Our Republican colleagues love to remind us—many times they remind us—that we should budget like a family does, that we must “live within our means.” And they are right, we must. We are required to have a balanced budget.
All this is well and good, but things begin to get difficult when we are forced to budget by pledge as well.
The Pledge used to mean no income or sales tax, and clever Republicans in times past were able to cobble together a combination of fees and taxes that they could increase when needed to keep the state afloat. And yes, it was our Republican forerunners who did this. All state taxes and most fees were enacted by Republican administrations during their 100+ years of control of the State House.

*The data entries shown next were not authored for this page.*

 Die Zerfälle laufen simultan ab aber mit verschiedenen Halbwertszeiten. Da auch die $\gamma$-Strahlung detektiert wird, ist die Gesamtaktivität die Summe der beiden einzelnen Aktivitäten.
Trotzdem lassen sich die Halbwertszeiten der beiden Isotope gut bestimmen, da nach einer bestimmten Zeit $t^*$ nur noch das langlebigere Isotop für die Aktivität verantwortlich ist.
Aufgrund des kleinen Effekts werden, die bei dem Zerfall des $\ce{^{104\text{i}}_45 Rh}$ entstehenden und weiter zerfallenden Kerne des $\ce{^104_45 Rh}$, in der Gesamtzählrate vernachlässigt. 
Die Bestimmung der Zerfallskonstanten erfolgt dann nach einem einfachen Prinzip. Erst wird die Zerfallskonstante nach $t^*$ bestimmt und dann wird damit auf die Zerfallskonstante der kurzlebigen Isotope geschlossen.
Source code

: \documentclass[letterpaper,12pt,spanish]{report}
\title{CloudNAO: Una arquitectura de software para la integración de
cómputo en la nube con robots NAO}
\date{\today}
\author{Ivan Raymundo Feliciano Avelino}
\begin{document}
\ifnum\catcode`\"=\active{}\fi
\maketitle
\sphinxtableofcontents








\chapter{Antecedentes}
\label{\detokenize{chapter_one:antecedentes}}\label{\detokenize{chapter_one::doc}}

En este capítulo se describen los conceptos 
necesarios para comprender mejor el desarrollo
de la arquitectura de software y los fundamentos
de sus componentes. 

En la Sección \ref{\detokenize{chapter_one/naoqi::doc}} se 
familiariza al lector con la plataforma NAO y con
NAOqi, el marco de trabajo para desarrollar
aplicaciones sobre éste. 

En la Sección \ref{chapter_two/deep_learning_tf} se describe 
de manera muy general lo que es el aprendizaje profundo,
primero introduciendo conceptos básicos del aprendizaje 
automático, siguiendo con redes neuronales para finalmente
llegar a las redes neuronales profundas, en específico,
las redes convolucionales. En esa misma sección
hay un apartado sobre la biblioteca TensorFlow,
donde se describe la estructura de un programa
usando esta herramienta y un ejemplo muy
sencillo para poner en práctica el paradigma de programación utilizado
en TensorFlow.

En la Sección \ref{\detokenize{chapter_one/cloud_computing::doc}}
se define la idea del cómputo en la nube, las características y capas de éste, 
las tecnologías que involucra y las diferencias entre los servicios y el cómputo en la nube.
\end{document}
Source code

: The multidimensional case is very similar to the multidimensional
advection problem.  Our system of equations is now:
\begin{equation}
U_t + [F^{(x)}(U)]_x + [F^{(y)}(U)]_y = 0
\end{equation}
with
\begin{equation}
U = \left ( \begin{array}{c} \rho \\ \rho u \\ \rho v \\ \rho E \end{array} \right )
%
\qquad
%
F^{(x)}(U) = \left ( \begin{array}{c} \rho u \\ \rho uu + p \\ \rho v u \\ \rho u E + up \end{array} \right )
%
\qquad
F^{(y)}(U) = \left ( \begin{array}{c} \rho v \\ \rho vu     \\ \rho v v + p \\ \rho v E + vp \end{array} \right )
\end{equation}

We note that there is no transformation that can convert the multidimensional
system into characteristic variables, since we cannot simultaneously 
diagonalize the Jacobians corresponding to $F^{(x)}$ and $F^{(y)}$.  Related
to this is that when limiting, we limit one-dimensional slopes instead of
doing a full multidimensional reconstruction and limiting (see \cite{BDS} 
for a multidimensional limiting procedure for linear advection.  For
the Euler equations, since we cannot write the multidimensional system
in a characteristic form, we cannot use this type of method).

But since Americans for Prosperity’s rise to power, the parameters have changed. Now many, if not most, Republican legislators pledge to “Cut taxes and fees and oppose any tax increase. Cut spending and the size of government.” This kind of pledge leaves us in a bind. When times are good, we can increase funding to needed programs and services, but when times are bad, we are forced to cut. When costs rise, as they always do, we are forced to rob Peter to pay Paul. On top of all that, the last few Republican budgets cut business tax rates, assuring lower revenues, more cuts and robbing, in those hard times sure to come.
The cuts and robbing result in agencies and services so underfunded and understaffed that crises occur. Severe understaffing at DCYF results in caseworkers with 44 or more cases each, when the nationally accepted maximum is 12. Child deaths have occurred. Mentally ill patients are forced to wait in hospital emergency rooms for days or even weeks before a placement can be found for them. There is a long waitlist for services for the developmentally disabled, causing extreme hardship for those families. Promised aid to cities and towns is cut or eliminated, downshifting the burden to local taxpayers. Schools, hospitals, and the mental health providers bring us to court for failing to meet our obligations.
We end up legislating by lawsuit.
None of this makes sense to me. Families budget and live within their means, but when the cost of heating oil goes up and the kids need new shoes, and there isn’t enough money coming in to pay for both, families don’t turn off the heat or make the kids go barefoot. Someone gets a second job. And if Dad gets a raise, Mom sure as heck doesn’t cut back her hours to keep the income the same.
But, back to this year’s budget, and priorities. This budget sends $160 million in additional aid to school districts, provides an additional $19 million for school building aid and fully funds anticipated special education reimbursements, among other things. It reinstates the state’s municipal revenue sharing program, sending $12.5 million back to cities and towns in 2021. It appropriates money for state grants for the 58 wastewater projects completed in communities as of 2018.
It fully funds the waitlist for services for the developmentally disabled. It provides funding for various aspects of the 10-year mental health plan, including an additional mobile crisis unit, hospital beds, and transitional housing. It increases staffing at DCYF and provides the funds to pay them.
It provides $32 million more in funding for the community college and university systems.
It spends $300 million more than Governor Sununu proposed, a 2.3% increase.
To pay for these things, we modified the current interest and dividends tax to include capital gains, maintained the business tax rates at 2018 levels and kept the taxes on sports betting and e-cigarettes included in Governor Sununu’s budget.
Far from being irresponsible, this budget is balanced, fair, and addresses the needs of the people of New Hampshire. It goes a long way in dealing with the school funding crisis and takes strong steps to help reduce property taxes, all without a broad-based tax.
And for my hometown of Hillsborough, this budget is a very good deal. If it passes, our school district is projected to see a $2.3 million increase in state aid over the biennium, which should go a long way in reducing our school tax rate.